Por acá, tras la llegada al poder de Sánchez, encontró en él mucha más afinidad que con González y Guerra. Del brazo, ahora ya pública y notoriamente, de Dolores Delgado, con quien desde hacía muchos, muchos años mantenía muy especial relación y con quien siempre tuvo un pacto inquebrantable, que ahí sigue, de socorros mutuos, hoy por ti y mañana por mí. En eso persisten ambos, aunque a Lola tras llegar a ministra, donde él no pudo, y luego, sin solución de continuidad a fiscal general del Estado, ahora las cosas se le están torciendo y está encontrando dura oposición fiscal y judicial para conseguir un nuevo puesto de relumbrón que llevaría adosado a Baltasar en otro muy idóneo para él y relacionado con la llamada «Memoria Democrática». Aunque llegaría ya tarde para exhumar a Franco, algo al respecto seguro que se le llegaría a ocurrir.
Lo de Baltasar y Lola viene de tan antiguo que les puedo contar algo de una portada de la revista Tribuna, donde nos dimos cuenta con el tiempo de que podían haber estado los dos. Baltasar Garzón, quizás no lo sepan, es cazador, sobre todo de mayor y gran aficionado a la montería. Sé, de muy buena tinta y primera mano, que muy bueno tirando no es. Quizás haya aprendido. Pero un día por tierras extremeñas, hace ya un tiempo, disparó 30 balas sin lograr quedarse con una res. Pues bien, ¿recuerdan ustedes aquella portada del ministro de Justicia, Mariano Fernández Bermejo, en una cacería, en febrero de 2009, por la que tuvo que dimitir? Entonces se dimitía por una «coseja» así, al ser sorprendido cazando por Jaén sin licencia en Andalucía. Pues nos dimos cuenta, después de aquel fin de semana venatorio, que iba acompañado por Baltasar Garzón y por Lola. Uno o los dos, aunque en ciertos trances, estaban casados, pero no entre ellos. Es ahora cuando ya sí.
Pero mas allá del chascarrillo, por poner algo de salseo en la pieza, cuando a mí personalmente se me cayó y para los restos el juez Baltasar Garzón fue cuando un muy reconocido mando de la Guardia Civil, destacadísimo en la lucha contra ETA, me relató y pude (después con otros de sus compañeros) contrastar lo sucedido en la jornada en la que se produjo la liberación de Ortega Lara.

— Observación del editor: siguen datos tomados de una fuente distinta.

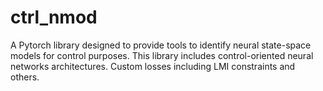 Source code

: # ctrl_nmod
A Pytorch library designed to provide tools to identify neural state-space models for control purposes. This library includes control-oriented neural networks architectures. Custom losses including LMI constraints and others.
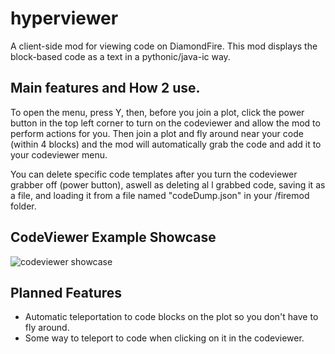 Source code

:# hyperviewer
A client-side mod for viewing code on DiamondFire. This mod displays the block-based code as a text in a pythonic/java-ic way.

## Main features and How 2 use.
To open the menu, press Y, then, before you join a plot, click the power button in the top left corner to turn on the codeviewer and allow the mod to perform actions for you. Then join a plot and fly around near your code (within 4 blocks) and the mod will automatically grab the code and add it to your codeviewer menu.

You can delete specific code templates after you turn the codeviewer grabber off (power button), aswell as deleting al                                                                                                                                                                                              l grabbed code, saving it as a file, and loading it from a file named "codeDump.json" in your <insert instance folder>/firemod folder.

## CodeViewer Example Showcase
![codeviewer showcase](https://cdn.modrinth.com/data/cached_images/dac135a783d35c6ec8f6c60fe96b8832dc1a0cf7.png)

## Planned Features
- Automatic teleportation to code blocks on the plot so you don't have to fly around.
- Some way to teleport to code when clicking on it in the codeviewer. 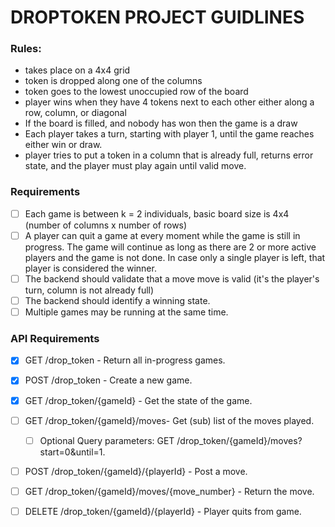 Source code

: # DROPTOKEN PROJECT GUIDLINES

### Rules:
- takes place on a 4x4 grid
- token is dropped along one of the columns
- token goes to the lowest unoccupied row of the board
- player wins when they have 4 tokens next to each other either along a row, column, or diagonal
- If the board is filled, and nobody has won then the game is a draw
- Each player takes a turn, starting with player 1, until the game reaches either win or draw.
- player tries to put a token in a column that is already full, returns error state, and the player must play again until valid move.


### Requirements

- [ ] Each game is between k = 2 individuals, basic board size is 4x4 (number of columns x number of rows)
- [ ] A player can quit a game at every moment while the game is still in progress. The game will continue as long as there are 2 or more active players and the game is not done. In case only a single player is left, that player is considered the winner.
- [ ] The backend should validate that a move move is valid (it's the player's turn, column is not already full)
- [ ] The backend should identify a winning state.
- [ ] Multiple games may be running at the same time.

### API Requirements

- [X] GET /drop_token - Return all in-progress games.
- [X] POST /drop_token - Create a new game.
- [X] GET /drop_token/{gameId} - Get the state of the game.
- [ ] GET /drop_token/{gameId}/moves- Get (sub) list of the moves played.
    - [ ] Optional Query parameters: GET /drop_token/{gameId}/moves?start=0&until=1.
- [ ] POST /drop_token/{gameId}/{playerId} - Post a move.
- [ ] GET /drop_token/{gameId}/moves/{move_number} - Return the move.
- [ ] DELETE /drop_token/{gameId}/{playerId} - Player quits from game.



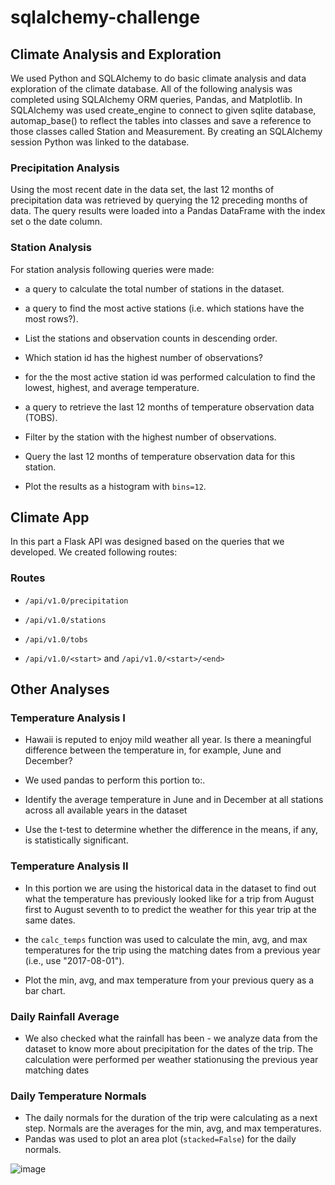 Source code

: # sqlalchemy-challenge

## Climate Analysis and Exploration
We used Python and SQLAlchemy to do basic climate analysis and data exploration of the climate database. All of the following analysis was completed using SQLAlchemy ORM queries, Pandas, and Matplotlib.
In SQLAlchemy was used create_engine to connect to given sqlite database, automap_base() to reflect the tables into classes and save a reference to those classes called Station and Measurement.
By creating an SQLAlchemy session Python was linked to the database.



### Precipitation Analysis

Using the most recent date in the data set,  the last 12 months of precipitation data was retrieved by querying the 12 preceding months of data. The query results were loaded into a Pandas DataFrame with the index set o the date column. 

### Station Analysis

For station analysis following queries were made:

*  a query to calculate the total number of stations in the dataset.

*  a query to find the most active stations (i.e. which stations have the most rows?).

  * List the stations and observation counts in descending order.

  * Which station id has the highest number of observations?

  * for the the most active station id was performed calculation to find the lowest, highest, and average temperature.

  
  *  a query to retrieve the last 12 months of temperature observation data (TOBS).

  * Filter by the station with the highest number of observations.

  * Query the last 12 months of temperature observation data for this station.

  * Plot the results as a histogram with `bins=12`.

  ##  Climate App
  
  In this part a Flask API was designed based on the queries that we developed. We created following routes:

### Routes


  * `/api/v1.0/precipitation`

  * `/api/v1.0/stations`

  * `/api/v1.0/tobs`
  
  * `/api/v1.0/<start>` and `/api/v1.0/<start>/<end>`

  

## Other Analyses


### Temperature Analysis I

* Hawaii is reputed to enjoy mild weather all year. Is there a meaningful difference between the temperature in, for example, June and December?

* We used  pandas to perform this portion to:.

* Identify the average temperature in June and in  December at all stations across all available years in the dataset

* Use the t-test to determine whether the difference in the means, if any, is statistically significant. 

### Temperature Analysis II

* In this portion we are using the historical data in the dataset to find out what the temperature has previously looked like for a trip from August first to August seventh to to predict the weather for this year trip at the same dates.

*  the `calc_temps` function was used to calculate the min, avg, and max temperatures for the trip using the matching dates from a previous year (i.e., use "2017-08-01").

* Plot the min, avg, and max temperature from your previous query as a bar chart.

 
### Daily Rainfall Average

* We also checked  what the rainfall has been  - we analyze data from the dataset to know more about precipitation for the dates of the trip. The calculation were performed per weather stationusing the previous year matching dates



### Daily Temperature Normals

* The daily normals for the duration of the trip were calculating as a next step. Normals are the averages for the min, avg, and max temperatures. 
* Pandas was used to plot an area plot (`stacked=False`) for the daily normals.

![image](https://user-images.githubusercontent.com/84484371/142088989-4665e73d-0d5d-460f-94c8-cda189d42c44.png)

 

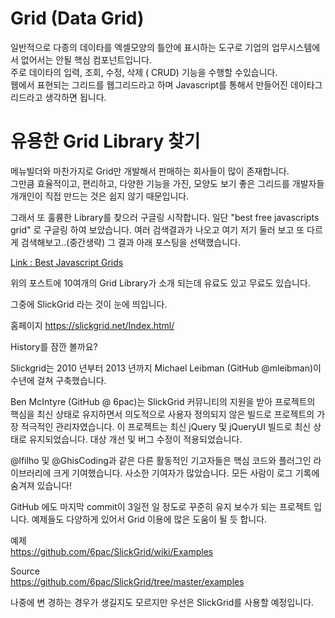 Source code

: # Grid (Data Grid)

일반적으로 다종의 데이타를 엑셀모양의 틀안에 표시하는 도구로 기업의 업무시스템에서 없어서는 안될 핵심 컴포넌트입니다.  
주로 데이타의 입력, 조회, 수정, 삭제 ( CRUD) 기능을 수행할 수있습니다.  
웹에서 표현되는 그리드를 웹그리드라고 하며 Javascript를 통해서 만들어진 데이타그리드라고 생각하면 됩니다.

# 유용한 Grid Library 찾기

메뉴빌더와 마찬가지로 Grid만 개발해서 판매하는 회사들이 많이 존재합니다.  
그만큼 효율적이고, 편리하고, 다양한 기능을 가진, 모양도 보기 좋은 그리드를 개발자들 개개인이 직접 만드는 것은 쉽지 않기 때문입니다.

그래서 또 훌륭한 Library를 찾으러 구글링 시작합니다.
일단 "best free javascripts grid" 로 구글링 하여 보았습니다.
여러 검색결과가 나오고 여기 저기 둘러 보고 또 다르게 검색해보고..(중간생략) 그 결과 아래 포스팅을 선택했습니다.

[ Link : Best Javascript Grids](http://blog.naver.com/PostView.nhn?blogId=fxfighter&logNo=220069330620&categoryNo=0&parentCategoryNo=57&viewDate=&currentPage=1&postListTopCurrentPage=1)

위의 포스트에 10여개의 Grid Library가 소개 되는데 유료도 있고 무료도 있습니다.

그중에 SlickGrid 라는 것이 눈에 띄입니다.

홈페이지
<https://slickgrid.net/Index.html/>

History를 잠깐 볼까요?

Slickgrid는 2010 년부터 2013 년까지 Michael Leibman (GitHub @mleibman)이 수년에 걸쳐 구축했습니다.

Ben McIntyre (GitHub @ 6pac)는 SlickGrid 커뮤니티의 지원을 받아 프로젝트의 핵심을 최신 상태로 유지하면서 의도적으로 사용자 정의되지 않은 빌드로 프로젝트의 가장 적극적인 관리자였습니다.
이 프로젝트는 최신 jQuery 및 jQueryUI 빌드로 최신 상태로 유지되었습니다. 대상 개선 및 버그 수정이 적용되었습니다.

@lfilho 및 @GhisCoding과 같은 다른 활동적인 기고자들은 핵심 코드와 플러그인 라이브러리에 크게 기여했습니다.
사소한 기여자가 많았습니다. 모든 사람이 로그 기록에 숨겨져 있습니다!

GitHub 에도 마지막 commit이 3일전 일 정도로 꾸준히 유지 보수가 되는 프로젝트 입니다.
예제들도 다양하게 있어서 Grid 이용에 많은 도움이 될 듯 합니다.

예제  
<https://github.com/6pac/SlickGrid/wiki/Examples>

Source  
<https://github.com/6pac/SlickGrid/tree/master/examples>

나중에 변 경하는 경우가 생길지도 모르지만 우선은 SlickGrid를 사용할 예정입니다.
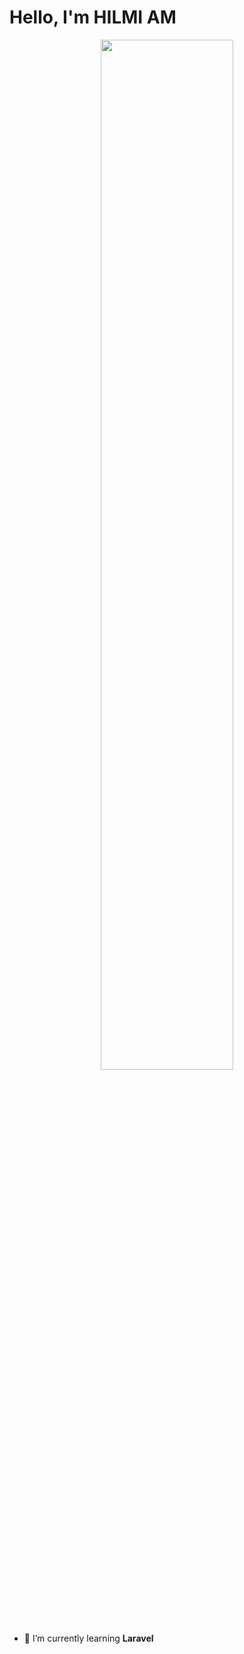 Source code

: # Hello, I'm HILMI AM

<p align="center">
  <img src="https://media.tenor.com/5tBB_aNcuRoAAAAC/shamiko-machikado-mazoku.gif" width="65%">
</p>

- 🌱 I’m currently learning **Laravel**

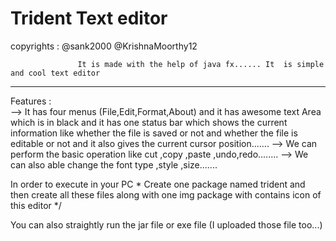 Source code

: # Trident Text editor
 copyrights : @sank2000
              @KrishnaMoorthy12
  
                   It is made with the help of java fx...... It  is simple and cool text editor 
  ------------------------------------------------------------------------------------------------- 
  Features :    
      --> It has four menus (File,Edit,Format,About) and it has awesome text Area which is in black  and
   it has one status bar which shows the current information like whether the file is saved or not and whether 
   the file is editable or not and it also gives the current cursor position.......
     -->  We can perform the basic operation like cut ,copy ,paste ,undo,redo........
     -->  We can also able change the font type ,style ,size.......
    
    
    
    
    
   In order to execute in your PC
       \* Create one package named trident and then create all these files along with one img package with contains icon of this editor */
       
       
       
   You can also straightly run the jar file or exe file (I uploaded those file too...)
        
    
  

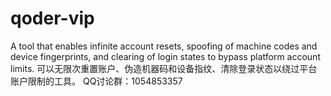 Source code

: # qoder-vip
A tool that enables infinite account resets, spoofing of machine codes and device fingerprints, and clearing of login states to bypass platform account limits.
可以无限次重置账户、伪造机器码和设备指纹、清除登录状态以绕过平台账户限制的工具。
QQ讨论群：1054853357
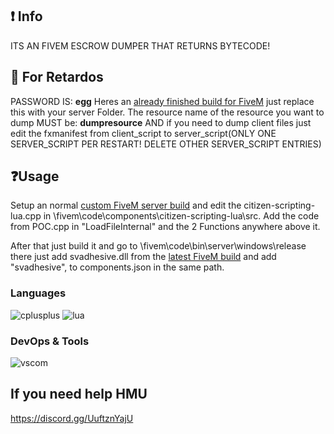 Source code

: ## ❗ Info
ITS AN FIVEM ESCROW DUMPER THAT RETURNS BYTECODE! 

## 🧠 For Retardos
PASSWORD IS: **egg**
Heres an [already finished build for FiveM](https://workupload.com/file/yrBfkx3bnLv) just replace this with your server Folder.
The resource name of the resource you want to dump MUST be: **dumpresource**
AND if you need to dump client files just edit the fxmanifest from client_script to server_script(ONLY ONE SERVER_SCRIPT PER RESTART! DELETE OTHER SERVER_SCRIPT ENTRIES)

## ❓Usage
Setup an normal [custom FiveM server build](https://github.com/citizenfx/fivem/blob/master/docs/building.md) and edit the citizen-scripting-lua.cpp in \fivem\code\components\citizen-scripting-lua\src\. Add the code from POC.cpp in "LoadFileInternal" and the 2 Functions anywhere above it.

After that just build it and go to \fivem\code\bin\server\windows\release\
there just add svadhesive.dll from the [latest FiveM build](https://runtime.fivem.net/artifacts/fivem/build_server_windows/master/) and add "svadhesive", to components.json in the same path.

### Languages
![cplusplus](https://img.shields.io/badge/c++-black?style=flat-square&logo=cplusplus&logoColor=blue)
![lua](https://custom-icon-badges.herokuapp.com/badge/lua-black.svg?logo=lua&logoColor=blue)

### DevOps & Tools
![vscom](https://img.shields.io/badge/vscommuntiy-black?style=flat-square&logo=visual-studio-code&logoColor=ac68c4)

## If you need help HMU
https://discord.gg/UuftznYajU

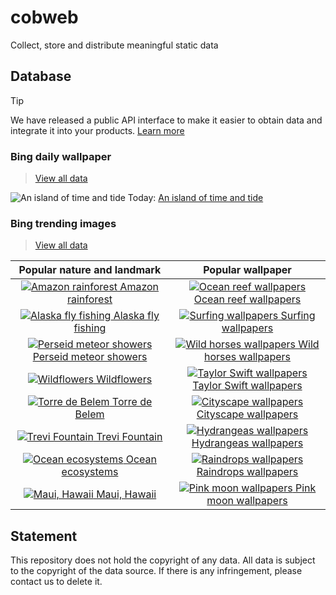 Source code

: # cobweb

Collect, store and distribute meaningful static data

## Database

> [!TIP]
> We have released a public API interface to make it easier to obtain data and integrate it into your products. [Learn more](https://api.cobweb.litingyes.top/)

### Bing daily wallpaper

> [View all data](./database/bing/daily-wallpaper/)

<!-- BING_DAILY_WALLPAPER_START -->

![An island of time and tide](https://bing.com/th?id=OHR.MtStMichel_EN-US6641012356_1920x1080.jpg&rf=LaDigue_1920x1080.jpg&pid=hp) Today: [An island of time and tide](https://bing.com/th?id=OHR.MtStMichel_EN-US6641012356_UHD.jpg)

<!-- BING_DAILY_WALLPAPER_END -->

### Bing trending images

> [View all data](./database/bing/trending-images/)

<!-- BING_TRENDING_IMAGES_START -->

|                                                                                         Popular nature and landmark                                                                                          |                                                                                               Popular wallpaper                                                                                                |
| :----------------------------------------------------------------------------------------------------------------------------------------------------------------------------------------------------------: | :------------------------------------------------------------------------------------------------------------------------------------------------------------------------------------------------------------: |
|      [![Amazon rainforest](https://tse2.mm.bing.net/th?id=OET.a32e25533ee440f9b5a27194f0e87c07&pid=Api) Amazon rainforest](https://tse2.mm.bing.net/th?id=OET.a32e25533ee440f9b5a27194f0e87c07&pid=Api)      |   [![Ocean reef wallpapers](https://tse2.mm.bing.net/th?id=OET.95d0929343db44e7a71bb845c7992ae5&pid=Api) Ocean reef wallpapers](https://tse2.mm.bing.net/th?id=OET.95d0929343db44e7a71bb845c7992ae5&pid=Api)   |
|     [![Alaska fly fishing](https://tse1.mm.bing.net/th?id=OET.e8fb9f6e70054799848953412fe2175f&pid=Api) Alaska fly fishing](https://tse1.mm.bing.net/th?id=OET.e8fb9f6e70054799848953412fe2175f&pid=Api)     |      [![Surfing wallpapers](https://tse4.mm.bing.net/th?id=OET.4008adf40e4f4eaf80ab5980817e3b24&pid=Api) Surfing wallpapers](https://tse4.mm.bing.net/th?id=OET.4008adf40e4f4eaf80ab5980817e3b24&pid=Api)      |
| [![Perseid meteor showers](https://tse4.mm.bing.net/th?id=OET.7e41c4eca4dd4610b6ff3c2503b12f44&pid=Api) Perseid meteor showers](https://tse4.mm.bing.net/th?id=OET.7e41c4eca4dd4610b6ff3c2503b12f44&pid=Api) |  [![Wild horses wallpapers](https://tse1.mm.bing.net/th?id=OET.fe60bdf1503f41e0b0f2193a895e152e&pid=Api) Wild horses wallpapers](https://tse1.mm.bing.net/th?id=OET.fe60bdf1503f41e0b0f2193a895e152e&pid=Api)  |
|            [![Wildflowers](https://tse4.mm.bing.net/th?id=OET.2cd64f434a8a433b9b30ef6e9c4006fc&pid=Api) Wildflowers](https://tse4.mm.bing.net/th?id=OET.2cd64f434a8a433b9b30ef6e9c4006fc&pid=Api)            | [![Taylor Swift wallpapers](https://tse1.mm.bing.net/th?id=OET.df622bf74ecb4d04af62b096c2119373&pid=Api) Taylor Swift wallpapers](https://tse1.mm.bing.net/th?id=OET.df622bf74ecb4d04af62b096c2119373&pid=Api) |
|         [![Torre de Belem](https://tse2.mm.bing.net/th?id=OET.7d075b8b301d429b9d63dc92c2149dc3&pid=Api) Torre de Belem](https://tse2.mm.bing.net/th?id=OET.7d075b8b301d429b9d63dc92c2149dc3&pid=Api)         |    [![Cityscape wallpapers](https://tse1.mm.bing.net/th?id=OET.822b12427b2d4caaadff0079ed9c5491&pid=Api) Cityscape wallpapers](https://tse1.mm.bing.net/th?id=OET.822b12427b2d4caaadff0079ed9c5491&pid=Api)    |
|         [![Trevi Fountain](https://tse1.mm.bing.net/th?id=OET.6f14f9e7c42f436f81482fa96a113c91&pid=Api) Trevi Fountain](https://tse1.mm.bing.net/th?id=OET.6f14f9e7c42f436f81482fa96a113c91&pid=Api)         |   [![Hydrangeas wallpapers](https://tse1.mm.bing.net/th?id=OET.7d262970ebc246c784ac013b60574e62&pid=Api) Hydrangeas wallpapers](https://tse1.mm.bing.net/th?id=OET.7d262970ebc246c784ac013b60574e62&pid=Api)   |
|       [![Ocean ecosystems](https://tse4.mm.bing.net/th?id=OET.a32b63a1146f45298248c98dd1966daf&pid=Api) Ocean ecosystems](https://tse4.mm.bing.net/th?id=OET.a32b63a1146f45298248c98dd1966daf&pid=Api)       |    [![Raindrops wallpapers](https://tse1.mm.bing.net/th?id=OET.4902f376e11747ae921b54531effa992&pid=Api) Raindrops wallpapers](https://tse1.mm.bing.net/th?id=OET.4902f376e11747ae921b54531effa992&pid=Api)    |
|           [![Maui, Hawaii](https://tse1.mm.bing.net/th?id=OET.caee824c46d446649fa3378d1f69e72f&pid=Api) Maui, Hawaii](https://tse1.mm.bing.net/th?id=OET.caee824c46d446649fa3378d1f69e72f&pid=Api)           |    [![Pink moon wallpapers](https://tse3.mm.bing.net/th?id=OET.44d0aa6d5ac04ef38dc08953c6cb1190&pid=Api) Pink moon wallpapers](https://tse3.mm.bing.net/th?id=OET.44d0aa6d5ac04ef38dc08953c6cb1190&pid=Api)    |

<!-- BING_TRENDING_IMAGES_END -->

## Statement

This repository does not hold the copyright of any data. All data is subject to the copyright of the data source. If there is any infringement, please contact us to delete it.
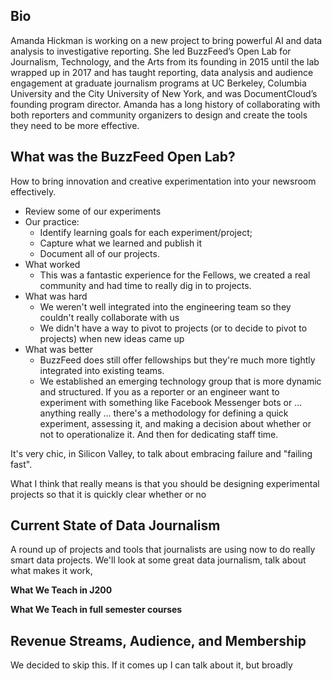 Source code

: ## Bio

Amanda Hickman is working on a new project to bring powerful AI and data analysis to investigative reporting. She led BuzzFeed’s Open Lab for Journalism, Technology, and the Arts from its founding in 2015 until the lab wrapped up in 2017 and has taught reporting, data analysis and audience engagement at graduate journalism programs at UC Berkeley, Columbia University and the City University of New York, and was DocumentCloud’s founding program director. Amanda has a long history of collaborating with both reporters and community organizers to design and create the tools they need to be more effective.

## What was the BuzzFeed Open Lab?
How to bring innovation and creative experimentation into your newsroom effectively.

  * Review some of our experiments
  * Our practice:
    + Identify learning goals for each experiment/project;
    + Capture what we learned and publish it
    + Document all of our projects.
  * What worked
    + This was a fantastic experience for the Fellows, we created a real community and had time to really dig in to projects.
  * What was hard
    + We weren't well integrated into the engineering team so they couldn't really collaborate with us
    + We didn't have a way to pivot to projects (or to decide to pivot to projects) when new ideas came up
  * What was better
    + BuzzFeed does still offer fellowships but they're much more tightly integrated into existing teams.
    + We established an emerging technology group that is more dynamic and structured. If you as a reporter or an engineer want to experiment with something like Facebook Messenger bots or ... anything really ... there's a methodology for defining a quick experiment, assessing it, and making a decision about whether or not to operationalize it. And then for dedicating staff time.

It's very chic, in Silicon Valley, to talk about embracing failure and "failing fast".

What I think that really means is that you should be designing experimental projects so that it is quickly clear whether or no

## Current State of Data Journalism
A round up of projects and tools that journalists are using now to do really smart data projects. We'll look at some great data journalism, talk about what makes it work,

**What We Teach in J200**

**What We Teach in full semester courses**


## Revenue Streams, Audience, and Membership

We decided to skip this. If it comes up I can talk about it, but broadly
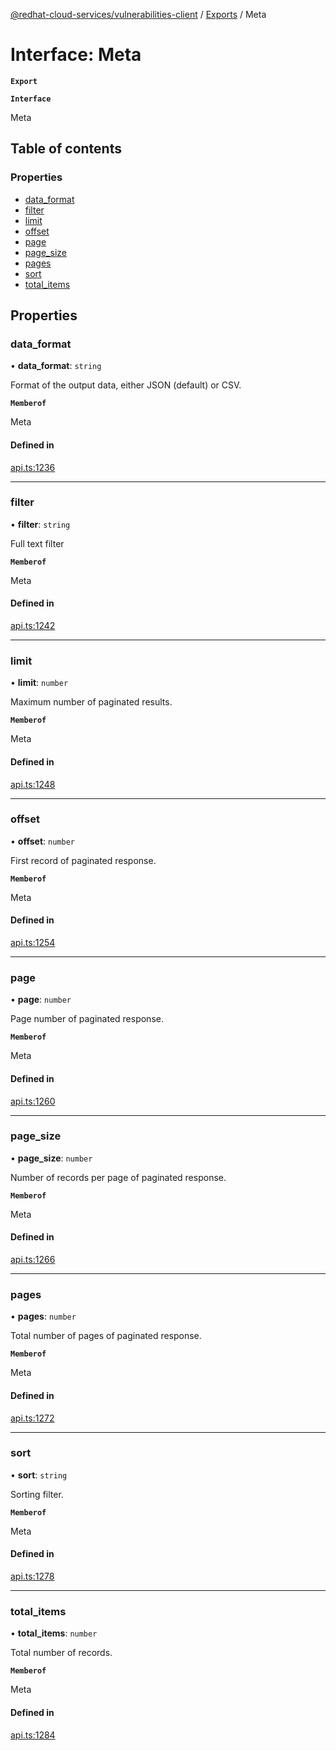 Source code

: [@redhat-cloud-services/vulnerabilities-client](../README.md) / [Exports](../modules.md) / Meta

# Interface: Meta

**`Export`**

**`Interface`**

Meta

## Table of contents

### Properties

- [data\_format](Meta.md#data_format)
- [filter](Meta.md#filter)
- [limit](Meta.md#limit)
- [offset](Meta.md#offset)
- [page](Meta.md#page)
- [page\_size](Meta.md#page_size)
- [pages](Meta.md#pages)
- [sort](Meta.md#sort)
- [total\_items](Meta.md#total_items)

## Properties

### data\_format

• **data\_format**: `string`

Format of the output data, either JSON (default) or CSV.

**`Memberof`**

Meta

#### Defined in

[api.ts:1236](https://github.com/RedHatInsights/javascript-clients/blob/master/packages/vulnerabilities/git-api/api.ts#L1236)

___

### filter

• **filter**: `string`

Full text filter

**`Memberof`**

Meta

#### Defined in

[api.ts:1242](https://github.com/RedHatInsights/javascript-clients/blob/master/packages/vulnerabilities/git-api/api.ts#L1242)

___

### limit

• **limit**: `number`

Maximum number of paginated results.

**`Memberof`**

Meta

#### Defined in

[api.ts:1248](https://github.com/RedHatInsights/javascript-clients/blob/master/packages/vulnerabilities/git-api/api.ts#L1248)

___

### offset

• **offset**: `number`

First record of paginated response.

**`Memberof`**

Meta

#### Defined in

[api.ts:1254](https://github.com/RedHatInsights/javascript-clients/blob/master/packages/vulnerabilities/git-api/api.ts#L1254)

___

### page

• **page**: `number`

Page number of paginated response.

**`Memberof`**

Meta

#### Defined in

[api.ts:1260](https://github.com/RedHatInsights/javascript-clients/blob/master/packages/vulnerabilities/git-api/api.ts#L1260)

___

### page\_size

• **page\_size**: `number`

Number of records per page of paginated response.

**`Memberof`**

Meta

#### Defined in

[api.ts:1266](https://github.com/RedHatInsights/javascript-clients/blob/master/packages/vulnerabilities/git-api/api.ts#L1266)

___

### pages

• **pages**: `number`

Total number of pages of paginated response.

**`Memberof`**

Meta

#### Defined in

[api.ts:1272](https://github.com/RedHatInsights/javascript-clients/blob/master/packages/vulnerabilities/git-api/api.ts#L1272)

___

### sort

• **sort**: `string`

Sorting filter.

**`Memberof`**

Meta

#### Defined in

[api.ts:1278](https://github.com/RedHatInsights/javascript-clients/blob/master/packages/vulnerabilities/git-api/api.ts#L1278)

___

### total\_items

• **total\_items**: `number`

Total number of records.

**`Memberof`**

Meta

#### Defined in

[api.ts:1284](https://github.com/RedHatInsights/javascript-clients/blob/master/packages/vulnerabilities/git-api/api.ts#L1284)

Aquel 1 de julio de 1997 en Mondragón, en la nave industrial donde estaba el zulo en el que llevaba secuestrado 532 días, la operación tras tres horas de búsqueda infructuosa, a pesar de todos los indicios y certezas de que debía estar allí, el juez Garzón, cuya presencia era imprescindible, quería cancelarla y marcharse de inmediato. De hecho, lo anunció y quiso iniciar la retirada. Solo la insistencia y tenacidad del entonces capitán de la Guardia Civil, Manuel Sánchez Corbí, jefe del operativo, que bajo ningún concepto estaba dispuesto a abandonar, consiguió que al cabo se diera con el mecanismo de la máquina que pesaba toneladas y que tapaba la entrada al cubículo donde tenían al funcionario de prisiones enterrado en vida, y que los etarras estaban dispuestos a dejar morir. Y allí hubiera fallecido de no ser por el capitán Corbí. Sí, por ese mismo Corbí, que luego ya con el grado de coronel, fue fulminantemente cesado del mando de la UCO por el actual ministro del Interior, Fernando Grande-Marlaska, que parece no tener mucha estima por la Benemérita, a tenor del trato que les dispensa y por el que recientemente ha sido reprobado en el Senado. Por Corbí alcanzó la libertad Ortega Lara, por Garzón, se hubieran marchado, sin encontrarlo, de allí.